Not that I didn’t agree with him. An education would make him infinitely more employable. He was attractive, young, and ambitious, so it wouldn’t be hard for him to land a position within a good company. He’d be on the fast track to the top in no time. I had no doubts about it.

But I’ve always been a little bit more of a realist than my brother. College is expensive and financial aid only goes so far. I knew that for Lucius’s plan to succeed, he was going to need help from the outside.

All our lives, everything we’ve done has been for each other. For our combined future. When Lucius talks about how he doesn’t want to share me, that isn’t exactly out of the ordinary.
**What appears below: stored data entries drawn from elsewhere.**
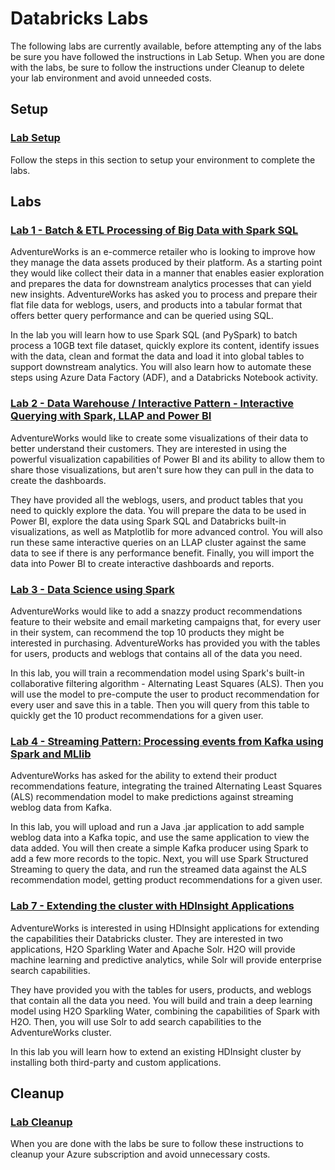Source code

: # Databricks Labs

The following labs are currently available, before attempting any of the labs be sure you have followed the instructions in Lab Setup. When you are done with the labs, be sure to follow the instructions under Cleanup to delete your lab environment and avoid unneeded costs.

## Setup

### [Lab Setup](Setup/Environment-Setup.md)

Follow the steps in this section to setup your environment to complete the labs.

## Labs

### [Lab 1 - Batch & ETL Processing of Big Data with Spark SQL](Labs/Lab01/Lab01.md)

AdventureWorks is an e-commerce retailer who is looking to improve how they manage the data assets produced by their platform. As a starting point they would like collect their data in a manner that enables easier exploration and prepares the data for downstream analytics processes that can yield new insights. AdventureWorks has asked you to process and prepare their flat file data for weblogs, users, and products into a tabular format that offers better query performance and can be queried using SQL.

In the lab you will learn how to use Spark SQL (and PySpark) to batch process a 10GB text file dataset, quickly explore its content, identify issues with the data, clean and format the data and load it into global tables to support downstream analytics. You will also learn how to automate these steps using Azure Data Factory (ADF), and a Databricks Notebook activity.

### [Lab 2 - Data Warehouse / Interactive Pattern - Interactive Querying with Spark, LLAP and Power BI](Labs/Lab02/Lab02.md)

AdventureWorks would like to create some visualizations of their data to better understand their customers. They are interested in using the powerful visualization capabilities of Power BI and its ability to allow them to share those visualizations, but aren't sure how they can pull in the data to create the dashboards.

They have provided all the weblogs, users, and product tables that you need to quickly explore the data. You will prepare the data to be used in Power BI, explore the data using Spark SQL and Databricks built-in visualizations, as well as Matplotlib for more advanced control. You will also run these same interactive queries on an LLAP cluster against the same data to see if there is any performance benefit. Finally, you will import the data into Power BI to create interactive dashboards and reports.

### [Lab 3 - Data Science using Spark](Labs/Lab03/Lab03.md)

AdventureWorks would like to add a snazzy product recommendations feature to their website and email marketing campaigns that, for every user in their system, can recommend the top 10 products they might be interested in purchasing. AdventureWorks has provided you with the tables for users, products and weblogs that contains all of the data you need.

In this lab, you will train a recommendation model using Spark's built-in collaborative filtering algorithm - Alternating Least Squares (ALS). Then you will use the model to pre-compute the user to product recommendation for every user and save this in a table. Then you will query from this table to quickly get the 10 product recommendations for a given user.

### [Lab 4 - Streaming Pattern: Processing events from Kafka using Spark and MLlib](Labs/Lab04/Lab04.md)

AdventureWorks has asked for the ability to extend their product recommendations feature, integrating the trained Alternating Least Squares (ALS) recommendation model to make predictions against streaming weblog data from Kafka.

In this lab, you will upload and run a Java .jar application to add sample weblog data into a Kafka topic, and use the same application to view the data added. You will then create a simple Kafka producer using Spark to add a few more records to the topic. Next, you will use Spark Structured Streaming to query the data, and run the streamed data against the ALS recommendation model, getting product recommendations for a given user.


### [Lab 7 - Extending the cluster with HDInsight Applications](Labs/Lab07/Lab07.md)

AdventureWorks is interested in using HDInsight applications for extending the capabilities their Databricks cluster. They are interested in two applications, H2O Sparkling Water and Apache Solr. H2O will provide machine learning and predictive analytics, while Solr will provide enterprise search capabilities.

They have provided you with the tables for users, products, and weblogs that contain all the data you need. You will build and train a deep learning model using H2O Sparkling Water, combining the capabilities of Spark with H2O. Then, you will use Solr to add search capabilities to the AdventureWorks cluster.

In this lab you will learn how to extend an existing HDInsight cluster by installing both third-party and custom applications.

## Cleanup

### [Lab Cleanup](Setup/Environment-Cleanup.md)

When you are done with the labs be sure to follow these instructions to cleanup your Azure subscription and avoid unnecessary costs.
But, for some reason, it’s sending butterflies through my stomach. It takes a lot of work to push them down and maintain my poker face, but I manage.

“You’re not sharing me with anyone.” I force a dry laugh. “None of my clients get to see the real Leon. I’m not going to run away and marry any of them either. You don’t have to worry about that.”

He scoffs and faces away from me so I can’t see what he’s really thinking. The words that are probably written on his face as they always have been since we were little.

I start putting away my makeup and cleaning up the mess I’ve strewn across the bathroom counter. “But anyway, that’s enough of that.” I shut down any more conversation on the topic because I’m tired of having to defend myself. Even if Lucius means well, he’s getting on my nerves. “What’s this thing you wanted to talk about?”